It’s a hard hard place I am in right now.
Danielle says
I am so sorry to hear about the hard time you are going through. I do know that He is good, He is enough for us….and in time He can heal even then deepest hurts. I am praying for you!!
Rochelle says
LaughingMouse: I’m soooo sorry to read your reply. I’m glad her post was able to help be an encouragement to you, but please also know that others see your response and you are being lifted up in prayer to our awesome God, the only One who can dry your tears and comfort you in your sorrow. He knows the pain of rejection all too well, and wants you to come to him with this difficulty. Cry out to him and He will hear you (Jer 33:3). Let him be your solace. I’m so sorry you are going through all of this. Many prayers & love to you across the blogosphere. {hugs}
Rochelle says
I deeply, deeply appreciated this most. Not only did it really hit me hard where I’m at (not with adoption specifically, but other things in life), but it was also something I was able to forward on to good friends going through a difficult adoption process in Ethiopia as well. What an encouragement to read your relatable words!!! Thank you for sharing.

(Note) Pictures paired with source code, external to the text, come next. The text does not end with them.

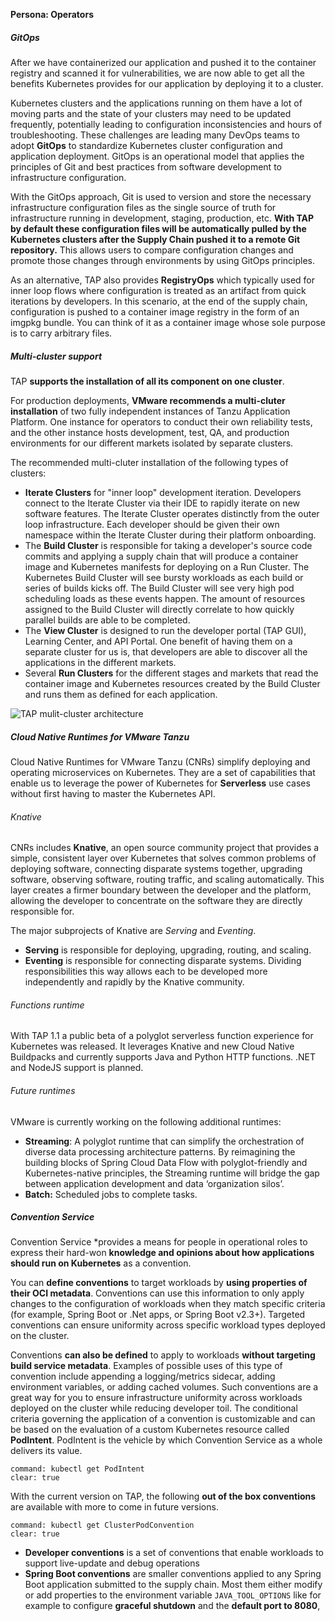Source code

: **Persona: Operators**

##### GitOps

After we have containerized our application and pushed it to the container registry and scanned it for vulnerabilities, we are now able to get all the benefits Kubernetes provides for our application by deploying it to a cluster.

Kubernetes clusters and the applications running on them have a lot of moving parts and the state of your clusters may need to be updated frequently, potentially leading to configuration inconsistencies and hours of troubleshooting. These challenges are leading many DevOps teams to adopt **GitOps** to standardize Kubernetes cluster configuration and application deployment. GitOps is an operational model that applies the principles of Git and best practices from software development to infrastructure configuration. 

With the GitOps approach, Git is used to version and store the necessary infrastructure configuration files as the single source of truth for infrastructure running in development, staging, production, etc. 
**With TAP by default these configuration files will be automatically pulled by the Kubernetes clusters after the Supply Chain pushed it to a remote Git repository.** 
This allows users to compare configuration changes and promote those changes through environments by using GitOps principles.

As an alternative, TAP also provides **RegistryOps** which typically used for inner loop flows where configuration is treated as an artifact from quick iterations by developers. In this scenario, at the end of the supply chain, configuration is pushed to a container image registry in the form of an imgpkg bundle. You can think of it as a container image whose sole purpose is to carry arbitrary files.

##### Multi-cluster support
TAP **supports the installation of all its component on one cluster**.

For production deployments, **VMware recommends a multi-cluter installation** of two fully independent instances of Tanzu Application Platform. 
One instance for operators to conduct their own reliability tests, and the other instance hosts development, test, QA, and production environments for our different markets isolated by separate clusters.

The recommended multi-cluter installation of the following types of clusters:
- **Iterate Clusters** for "inner loop" development iteration. Developers connect to the Iterate Cluster via their IDE to rapidly iterate on new software features. The Iterate Cluster operates distinctly from the outer loop infrastructure. Each developer should be given their own namespace within the Iterate Cluster during their platform onboarding.
- The **Build Cluster** is responsible for taking a developer's source code commits and applying a supply chain that will produce a container image and Kubernetes manifests for deploying on a Run Cluster. The Kubernetes Build Cluster will see bursty workloads as each build or series of builds kicks off. The Build Cluster will see very high pod scheduling loads as these events happen. The amount of resources assigned to the Build Cluster will directly correlate to how quickly parallel builds are able to be completed.
- The **View Cluster** is designed to run the developer portal (TAP GUI), Learning Center, and API Portal. One benefit of having them on a separate cluster for us is, that developers are able to discover all the applications in the different markets.
- Several **Run Clusters** for the different stages and markets that read the container image and Kubernetes resources created by the Build Cluster and runs them as defined for each application.

![TAP mulit-cluster architecture](images/reference-architecture.png)

##### Cloud Native Runtimes for VMware Tanzu

Cloud Native Runtimes for VMware Tanzu (CNRs) simplify deploying and operating microservices on Kubernetes. They are a set of capabilities that enable us to leverage the power of Kubernetes for **Serverless** use cases without first having to master the Kubernetes API.

###### Knative
CNRs includes **Knative**, an open source community project that provides a simple, consistent layer over Kubernetes that solves common problems of deploying software, connecting disparate systems together, upgrading software, observing software, routing traffic, and scaling automatically. This layer creates a firmer boundary between the developer and the platform, allowing the developer to concentrate on the software they are directly responsible for.

The major subprojects of Knative are *Serving* and *Eventing*.
- **Serving** is responsible for deploying, upgrading, routing, and scaling. 
- **Eventing** is responsible for connecting disparate systems. Dividing responsibilities this way allows each to be developed more independently and rapidly by the Knative community.

###### Functions runtime
With TAP 1.1 a public beta of a polyglot serverless function experience for Kubernetes was released. 
It leverages Knative and new Cloud Native Buildpacks and currently supports Java and Python HTTP functions. .NET and NodeJS support is planned.

###### Future runtimes
VMware is currently working on the following additional runtimes:
- **Streaming**: A polyglot runtime that can simplify the orchestration of diverse data processing architecture patterns. By reimagining the building blocks of Spring Cloud Data Flow with polyglot-friendly and Kubernetes-native principles, the Streaming runtime will bridge the gap between application development and data ‘organization silos’.
- **Batch:** Scheduled jobs to complete tasks.

##### Convention Service

Convention Service *provides a means for people in operational roles to express their hard-won **knowledge and opinions about how applications should run on Kubernetes** as a convention. 

You can **define conventions** to target workloads by **using properties of their OCI metadata**.
Conventions can use this information to only apply changes to the configuration of workloads when they match specific criteria (for example, Spring Boot or .Net apps, or Spring Boot v2.3+). Targeted conventions can ensure uniformity across specific workload types deployed on the cluster.

Conventions **can also be defined** to apply to workloads **without targeting build service metadata**. Examples of possible uses of this type of convention include appending a logging/metrics sidecar, adding environment variables, or adding cached volumes. Such conventions are a great way for you to ensure infrastructure uniformity across workloads deployed on the cluster while reducing developer toil.
The conditional criteria governing the application of a convention is customizable and can be based on the evaluation of a custom Kubernetes resource called **PodIntent**. PodIntent is the vehicle by which Convention Service as a whole delivers its value.
```terminal:execute
command: kubectl get PodIntent
clear: true
```

With the current version on TAP, the following **out of the box conventions** are available with more to come in future versions.
```terminal:execute
command: kubectl get ClusterPodConvention
clear: true
```
- **Developer conventions** is a set of conventions that enable workloads to support live-update and debug operations
- **Spring Boot conventions** are smaller conventions applied to any Spring Boot application submitted to the supply chain. Most them either modify or add properties to the environment variable `JAVA_TOOL_OPTIONS` like for example to configure **graceful shutdown** and the **default port to 8080**,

Many blessings on you & those sweet girls that are finally yours!
marcie says
your girls are beautiful! we are waiting to bring home our sweet daughter from china, and i can relate to much of your post. it was really encouraging! i feel like we are “daily bread-ing it” as we try to come up with the neccessary funds and forms to bring her home, and i know that God is using this time to build my trust in Him. some days i feel like i am making progress and other days i feel like i fail miserably 🙂 i loved this line: “I am good…you need greater faith. Not faith in me doing what you want me to do, but faith in My goodness despite your circumstances….” thank you!